For a breath, the world narrowed. 

Not to the whole creature. To particulars. Coat. Weight. Dullness. The lack in it. The room for improvement. 

Then Duy clapped once, loud enough to scatter the thought. 

"FOCUS!" 

I snapped forward and picked up my pace again. 

But I didn't forget the feeling. 

We ran until my lungs burned. Until my legs felt heavy. Until each step took a little more decision than the last. 

Then we stopped. 

I bent over, hands on my knees, breathing hard. Duy stood beside me not even breathing heavy, which felt rude on a personal level. 

"You did well," he said. 

Simple. No shouting. No grand performance. Just the truth as he saw it. 

I glanced up at him. " it was a small run." 

"No my son it was TWO HUNDRED STEPS OF YOUTH!" 

There it was. 

I snorted despite myself. 

We walked back slower. 

"Your body is changing," he said after a while. 

I didn't answer. 

Didn't need to. 

I knew. 

Balance.
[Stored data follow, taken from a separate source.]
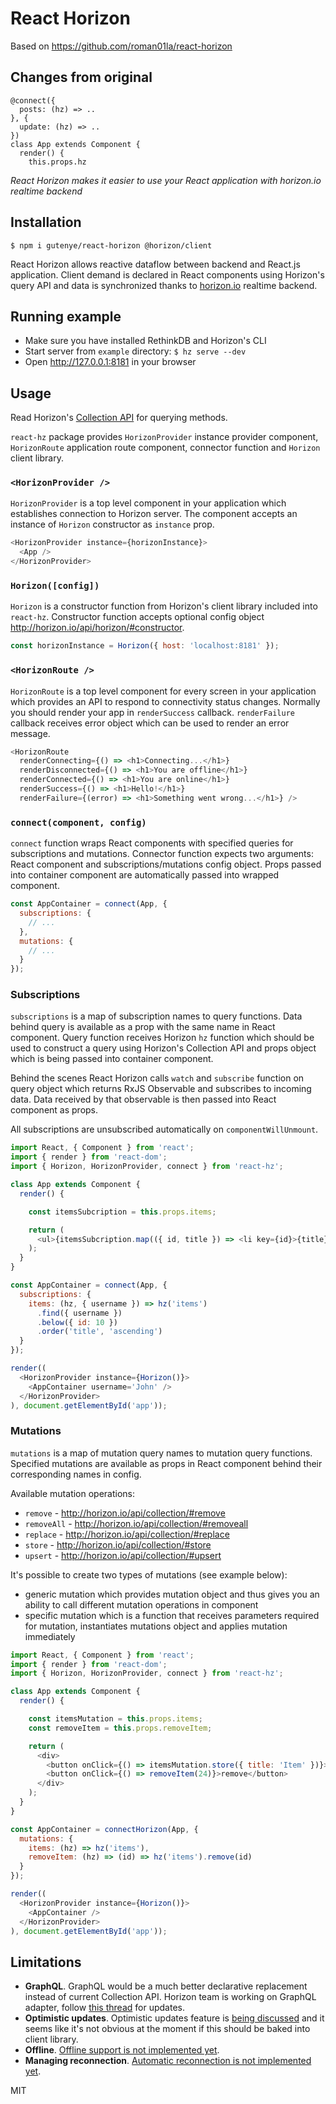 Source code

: # React Horizon

Based on https://github.com/roman01la/react-horizon

## Changes from original

```
@connect({
  posts: (hz) => ..
}, {
  update: (hz) => ..
})
class App extends Component {
  render() {
    this.props.hz
```

*React Horizon makes it easier to use your React application with horizon.io realtime backend*

## Installation
```
$ npm i gutenye/react-horizon @horizon/client
```

React Horizon allows reactive dataflow between backend and React.js application. Client demand is declared in React components using Horizon's query API and data is synchronized thanks to [horizon.io](http://horizon.io/) realtime backend.


## Running example
- Make sure you have installed RethinkDB and Horizon's CLI
- Start server from `example` directory: `$ hz serve --dev`
- Open http://127.0.0.1:8181 in your browser

## Usage

Read Horizon's [Collection API](http://horizon.io/api/collection/) for querying methods.

`react-hz` package provides `HorizonProvider` instance provider component, `HorizonRoute` application route component, connector function and `Horizon` client library.

### `<HorizonProvider />`
`HorizonProvider` is a top level component in your application which establishes connection to Horizon server. The component accepts an instance of `Horizon` constructor as `instance` prop.
```js
<HorizonProvider instance={horizonInstance}>
  <App />
</HorizonProvider>
```

### `Horizon([config])`
`Horizon` is a constructor function from Horizon's client library included into `react-hz`. Constructor function accepts optional config object http://horizon.io/api/horizon/#constructor.
```js
const horizonInstance = Horizon({ host: 'localhost:8181' });
```

### `<HorizonRoute />`
`HorizonRoute` is a top level component for every screen in your application which provides an API to respond to connectivity status changes.
Normally you should render your app in `renderSuccess` callback. `renderFailure` callback receives error object which can be used to render an error message.
```js
<HorizonRoute
  renderConnecting={() => <h1>Connecting...</h1>}
  renderDisconnected={() => <h1>You are offline</h1>}
  renderConnected={() => <h1>You are online</h1>}
  renderSuccess={() => <h1>Hello!</h1>}
  renderFailure={(error) => <h1>Something went wrong...</h1>} />
```

### `connect(component, config)`
`connect` function wraps React components with specified queries for subscriptions and mutations. Connector function expects two arguments: React component and subscriptions/mutations config object. Props passed into container component are automatically passed into wrapped component.
```js
const AppContainer = connect(App, {
  subscriptions: {
    // ...
  },
  mutations: {
    // ...
  }
});
```

### Subscriptions

`subscriptions` is a map of subscription names to query functions. Data behind query is available as a prop with the same name in React component. Query function receives Horizon `hz` function which should be used to construct a query using Horizon's Collection API and props object which is being passed into container component.

Behind the scenes React Horizon calls `watch` and `subscribe` function on query object which returns RxJS Observable and subscribes to incoming data. Data received by that observable is then passed into React component as props.

All subscriptions are unsubscribed automatically on `componentWillUnmount`.

```js
import React, { Component } from 'react';
import { render } from 'react-dom';
import { Horizon, HorizonProvider, connect } from 'react-hz';

class App extends Component {
  render() {

    const itemsSubcription = this.props.items;

    return (
      <ul>{itemsSubcription.map(({ id, title }) => <li key={id}>{title}</li>)}</ul>
    );
  }
}

const AppContainer = connect(App, {
  subscriptions: {
    items: (hz, { username }) => hz('items')
      .find({ username })
      .below({ id: 10 })
      .order('title', 'ascending')
  }
});

render((
  <HorizonProvider instance={Horizon()}>
    <AppContainer username='John' />
  </HorizonProvider>
), document.getElementById('app'));
```

### Mutations

`mutations` is a map of mutation query names to mutation query functions. Specified mutations are available as props in React component behind their corresponding names in config.

Available mutation operations:
- `remove` - http://horizon.io/api/collection/#remove
- `removeAll` - http://horizon.io/api/collection/#removeall
- `replace` - http://horizon.io/api/collection/#replace
- `store` - http://horizon.io/api/collection/#store
- `upsert` - http://horizon.io/api/collection/#upsert

It's possible to create two types of mutations (see example below):
- generic mutation which provides mutation object and thus gives you an ability to call different mutation operations in component
- specific mutation which is a function that receives parameters required for mutation, instantiates mutations object and applies mutation immediately

```js
import React, { Component } from 'react';
import { render } from 'react-dom';
import { Horizon, HorizonProvider, connect } from 'react-hz';

class App extends Component {
  render() {

    const itemsMutation = this.props.items;
    const removeItem = this.props.removeItem;

    return (
      <div>
        <button onClick={() => itemsMutation.store({ title: 'Item' })}>add</button>
        <button onClick={() => removeItem(24)}>remove</button>
      </div>
    );
  }
}

const AppContainer = connectHorizon(App, {
  mutations: {
    items: (hz) => hz('items'),
    removeItem: (hz) => (id) => hz('items').remove(id)
  }
});

render((
  <HorizonProvider instance={Horizon()}>
    <AppContainer />
  </HorizonProvider>
), document.getElementById('app'));
```

## Limitations

- **GraphQL**. GraphQL would be a much better declarative replacement instead of current Collection API. Horizon team is working on GraphQL adapter, follow [this thread](https://github.com/rethinkdb/horizon/issues/125) for updates.
- **Optimistic updates**. Optimistic updates feature is [being discussed](https://github.com/rethinkdb/horizon/issues/23) and it seems like it's not obvious at the moment if this should be baked into client library.
- **Offline**. [Offline support is not implemented yet](https://github.com/rethinkdb/horizon/issues/58).
- **Managing reconnection**. [Automatic reconnection is not implemented yet](https://github.com/rethinkdb/horizon/issues/9).

MIT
Strength. Endurance. All improving. Slow and steady, the only kind that mattered. And underneath it, that deep lake inside me had changed too. It wasn't fighting me anymore. It wasn't battering the walls. 

It was waiting. 

"You must continue," Duy said. "Every day. No exceptions." 

I nodded. 

That part, at least, I understood better than most. 

We reached the yard and he stopped, looking down at me with that same ferocious, impossible sincerity. 

"Next time," he said, "we train harder." 

Of course we would. 

I glanced back toward the enclosure. The calf was still there, watching through the fence. 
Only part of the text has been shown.